GIVEN DATA:
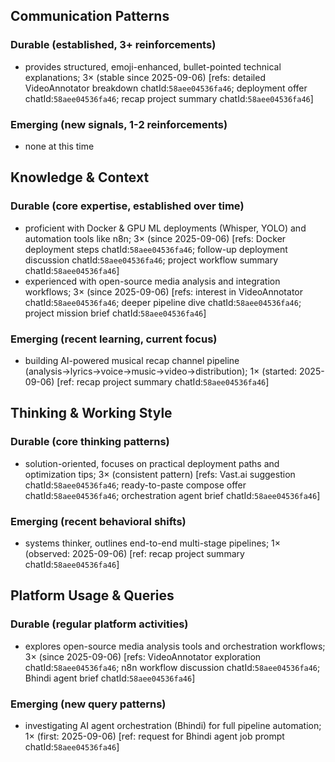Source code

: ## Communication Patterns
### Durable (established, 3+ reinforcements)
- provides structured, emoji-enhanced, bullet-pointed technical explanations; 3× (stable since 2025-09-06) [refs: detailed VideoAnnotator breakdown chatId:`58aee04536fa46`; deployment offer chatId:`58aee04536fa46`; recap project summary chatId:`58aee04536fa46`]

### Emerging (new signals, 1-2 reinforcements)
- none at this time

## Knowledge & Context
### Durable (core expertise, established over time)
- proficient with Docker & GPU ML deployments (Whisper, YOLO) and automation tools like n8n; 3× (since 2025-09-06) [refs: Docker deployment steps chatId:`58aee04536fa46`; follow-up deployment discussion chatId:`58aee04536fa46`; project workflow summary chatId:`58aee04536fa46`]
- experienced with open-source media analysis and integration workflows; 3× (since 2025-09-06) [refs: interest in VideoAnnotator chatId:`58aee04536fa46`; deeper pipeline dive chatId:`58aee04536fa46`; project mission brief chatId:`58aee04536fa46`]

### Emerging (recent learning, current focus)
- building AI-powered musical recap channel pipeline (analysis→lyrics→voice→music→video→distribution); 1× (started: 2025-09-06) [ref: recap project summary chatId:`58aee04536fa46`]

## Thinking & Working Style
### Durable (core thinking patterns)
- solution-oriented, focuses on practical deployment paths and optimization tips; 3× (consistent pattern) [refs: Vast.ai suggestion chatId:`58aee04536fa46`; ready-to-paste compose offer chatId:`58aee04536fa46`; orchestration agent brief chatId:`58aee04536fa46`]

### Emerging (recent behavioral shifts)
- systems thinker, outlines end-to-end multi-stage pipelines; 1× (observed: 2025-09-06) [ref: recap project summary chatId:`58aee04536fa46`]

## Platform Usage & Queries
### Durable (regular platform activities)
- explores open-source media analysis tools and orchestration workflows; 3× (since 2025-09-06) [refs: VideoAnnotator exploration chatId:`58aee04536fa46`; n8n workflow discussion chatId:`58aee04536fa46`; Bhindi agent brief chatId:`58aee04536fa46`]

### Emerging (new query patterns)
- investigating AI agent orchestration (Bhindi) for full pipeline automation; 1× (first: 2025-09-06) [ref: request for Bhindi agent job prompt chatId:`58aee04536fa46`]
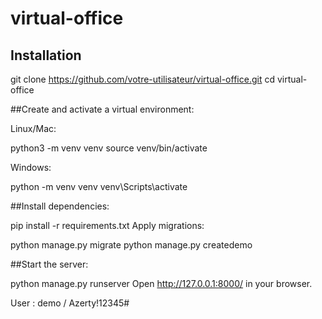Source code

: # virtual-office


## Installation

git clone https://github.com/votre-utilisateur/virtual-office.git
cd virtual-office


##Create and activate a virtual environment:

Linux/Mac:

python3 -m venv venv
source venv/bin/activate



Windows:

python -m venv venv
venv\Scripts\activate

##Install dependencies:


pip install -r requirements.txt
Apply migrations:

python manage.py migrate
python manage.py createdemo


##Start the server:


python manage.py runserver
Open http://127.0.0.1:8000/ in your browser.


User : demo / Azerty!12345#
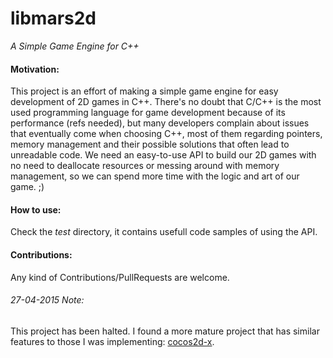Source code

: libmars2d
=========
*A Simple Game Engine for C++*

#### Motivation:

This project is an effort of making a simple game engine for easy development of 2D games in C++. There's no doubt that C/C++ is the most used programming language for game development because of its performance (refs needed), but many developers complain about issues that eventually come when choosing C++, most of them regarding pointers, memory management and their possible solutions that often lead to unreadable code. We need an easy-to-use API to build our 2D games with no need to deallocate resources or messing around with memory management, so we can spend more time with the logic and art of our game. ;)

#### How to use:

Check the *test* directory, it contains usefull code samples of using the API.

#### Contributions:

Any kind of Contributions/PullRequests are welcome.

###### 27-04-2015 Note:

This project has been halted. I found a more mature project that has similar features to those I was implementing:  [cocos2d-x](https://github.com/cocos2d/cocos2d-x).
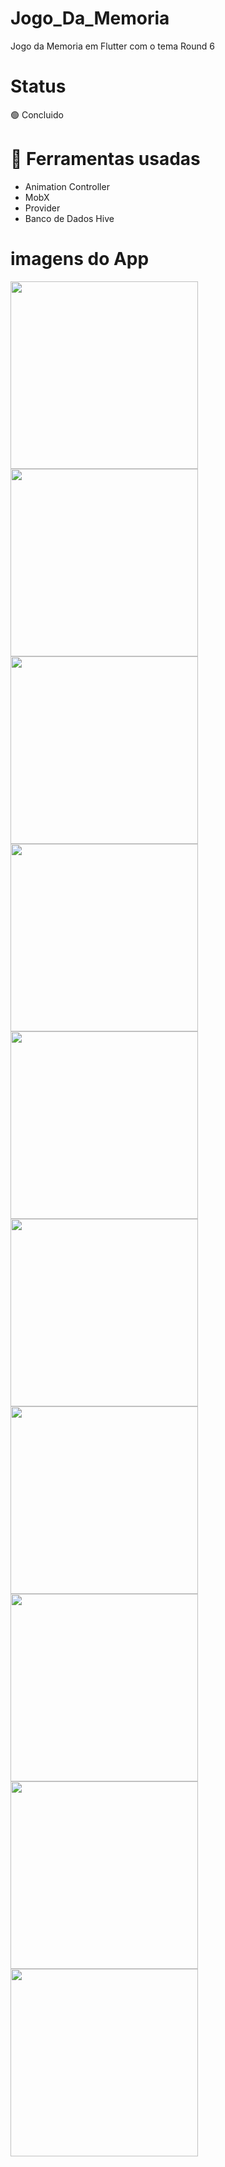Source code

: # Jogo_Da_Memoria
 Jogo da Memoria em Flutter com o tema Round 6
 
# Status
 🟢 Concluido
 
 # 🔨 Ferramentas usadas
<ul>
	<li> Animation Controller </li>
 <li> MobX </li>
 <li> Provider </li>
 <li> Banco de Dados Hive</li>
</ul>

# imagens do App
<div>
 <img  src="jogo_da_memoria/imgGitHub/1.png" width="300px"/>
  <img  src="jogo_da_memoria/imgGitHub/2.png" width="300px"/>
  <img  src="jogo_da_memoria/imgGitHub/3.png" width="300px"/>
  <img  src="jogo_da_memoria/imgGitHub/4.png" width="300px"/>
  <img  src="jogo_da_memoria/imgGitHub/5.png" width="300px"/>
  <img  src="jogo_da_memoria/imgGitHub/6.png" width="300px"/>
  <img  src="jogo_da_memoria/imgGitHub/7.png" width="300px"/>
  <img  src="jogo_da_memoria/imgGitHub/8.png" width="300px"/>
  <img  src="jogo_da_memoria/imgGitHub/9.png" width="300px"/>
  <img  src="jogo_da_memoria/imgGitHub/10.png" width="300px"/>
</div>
==
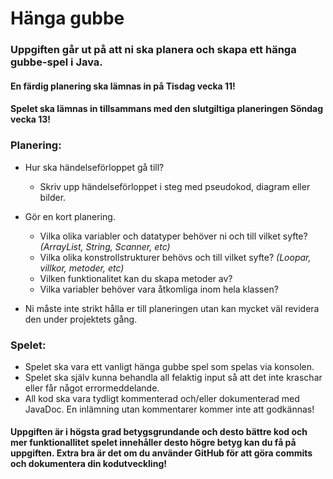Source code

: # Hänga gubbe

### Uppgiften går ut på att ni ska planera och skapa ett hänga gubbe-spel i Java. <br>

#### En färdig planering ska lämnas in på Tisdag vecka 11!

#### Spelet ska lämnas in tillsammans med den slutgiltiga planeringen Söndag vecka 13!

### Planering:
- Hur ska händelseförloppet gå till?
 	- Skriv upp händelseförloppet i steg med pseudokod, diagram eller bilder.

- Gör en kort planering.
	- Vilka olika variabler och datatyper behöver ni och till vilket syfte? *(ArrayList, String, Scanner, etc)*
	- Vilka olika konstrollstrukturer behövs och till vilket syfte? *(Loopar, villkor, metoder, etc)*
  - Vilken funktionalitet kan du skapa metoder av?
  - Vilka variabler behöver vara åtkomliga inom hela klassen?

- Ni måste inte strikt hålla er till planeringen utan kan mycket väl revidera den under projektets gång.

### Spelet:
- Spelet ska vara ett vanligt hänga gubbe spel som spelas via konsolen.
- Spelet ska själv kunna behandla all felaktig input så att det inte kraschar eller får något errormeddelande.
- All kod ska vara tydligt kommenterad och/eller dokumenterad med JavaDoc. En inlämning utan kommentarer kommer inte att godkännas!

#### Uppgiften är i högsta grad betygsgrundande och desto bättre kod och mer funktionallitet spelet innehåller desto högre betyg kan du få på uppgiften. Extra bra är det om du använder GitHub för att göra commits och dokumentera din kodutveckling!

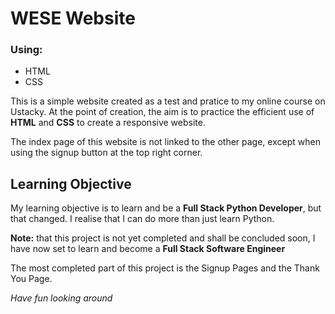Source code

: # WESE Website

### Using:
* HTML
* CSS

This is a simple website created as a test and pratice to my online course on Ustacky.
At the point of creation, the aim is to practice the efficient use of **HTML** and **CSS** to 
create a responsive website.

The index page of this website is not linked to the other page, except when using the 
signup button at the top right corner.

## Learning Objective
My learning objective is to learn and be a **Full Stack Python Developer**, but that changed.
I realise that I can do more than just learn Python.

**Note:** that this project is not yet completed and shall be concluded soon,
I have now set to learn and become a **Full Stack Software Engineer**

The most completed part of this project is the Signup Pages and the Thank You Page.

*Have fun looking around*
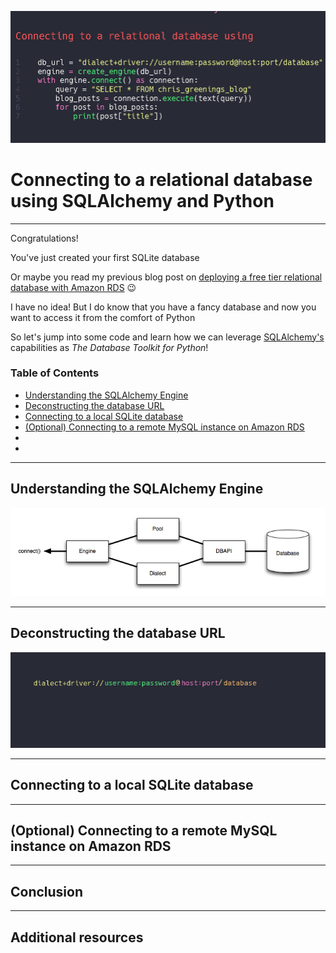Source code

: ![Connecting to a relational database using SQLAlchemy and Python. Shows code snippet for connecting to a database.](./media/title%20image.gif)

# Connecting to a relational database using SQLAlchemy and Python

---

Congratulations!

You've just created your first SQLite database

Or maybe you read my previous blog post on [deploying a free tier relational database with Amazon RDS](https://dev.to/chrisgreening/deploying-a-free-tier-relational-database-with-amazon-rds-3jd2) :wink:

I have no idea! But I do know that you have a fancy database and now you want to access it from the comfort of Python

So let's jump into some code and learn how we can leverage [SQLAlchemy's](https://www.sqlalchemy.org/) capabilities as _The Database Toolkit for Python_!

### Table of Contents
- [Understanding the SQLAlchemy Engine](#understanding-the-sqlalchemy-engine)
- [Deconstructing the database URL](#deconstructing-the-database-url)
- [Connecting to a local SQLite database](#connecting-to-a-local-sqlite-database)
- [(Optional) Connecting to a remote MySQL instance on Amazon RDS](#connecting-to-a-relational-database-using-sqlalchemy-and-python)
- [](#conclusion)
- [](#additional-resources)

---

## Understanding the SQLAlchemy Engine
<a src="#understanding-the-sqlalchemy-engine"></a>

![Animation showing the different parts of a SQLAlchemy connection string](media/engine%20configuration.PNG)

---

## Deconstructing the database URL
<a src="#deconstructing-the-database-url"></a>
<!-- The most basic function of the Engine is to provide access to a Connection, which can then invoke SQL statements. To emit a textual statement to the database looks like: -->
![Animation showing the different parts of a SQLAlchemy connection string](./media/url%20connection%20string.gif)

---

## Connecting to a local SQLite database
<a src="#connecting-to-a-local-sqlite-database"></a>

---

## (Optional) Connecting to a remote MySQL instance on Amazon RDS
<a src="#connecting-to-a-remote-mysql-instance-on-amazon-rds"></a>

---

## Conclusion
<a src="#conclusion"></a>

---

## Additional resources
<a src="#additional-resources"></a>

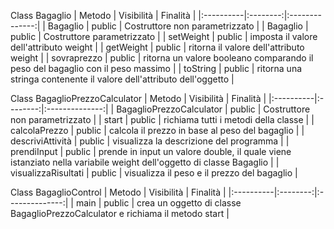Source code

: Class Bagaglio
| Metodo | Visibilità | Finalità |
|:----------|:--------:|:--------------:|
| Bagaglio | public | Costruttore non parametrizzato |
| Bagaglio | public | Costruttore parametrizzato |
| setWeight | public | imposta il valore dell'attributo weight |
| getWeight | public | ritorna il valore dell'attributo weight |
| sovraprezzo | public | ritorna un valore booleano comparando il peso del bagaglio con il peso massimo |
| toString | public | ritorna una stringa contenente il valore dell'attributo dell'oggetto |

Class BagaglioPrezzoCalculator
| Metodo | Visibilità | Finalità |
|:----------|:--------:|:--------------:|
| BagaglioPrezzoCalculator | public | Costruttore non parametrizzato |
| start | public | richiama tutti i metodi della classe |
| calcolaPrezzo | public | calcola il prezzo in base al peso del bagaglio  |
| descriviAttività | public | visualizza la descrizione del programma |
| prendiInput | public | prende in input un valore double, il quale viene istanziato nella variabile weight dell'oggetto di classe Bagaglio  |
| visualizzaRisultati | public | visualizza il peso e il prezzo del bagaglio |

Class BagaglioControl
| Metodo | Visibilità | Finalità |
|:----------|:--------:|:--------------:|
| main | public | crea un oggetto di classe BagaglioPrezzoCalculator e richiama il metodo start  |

EXERCISE OBJECTIVE: Go to the line in the material above that contains "del bagaglio |" and copy exactly from there through the line that contains "main | public", stopping after it.

TASK OUTPUT:
| visualizzaRisultati | public | visualizza il peso e il prezzo del bagaglio |

Class BagaglioControl
| Metodo | Visibilità | Finalità |
|:----------|:--------:|:--------------:|
| main | public | crea un oggetto di classe BagaglioPrezzoCalculator e richiama il metodo start  |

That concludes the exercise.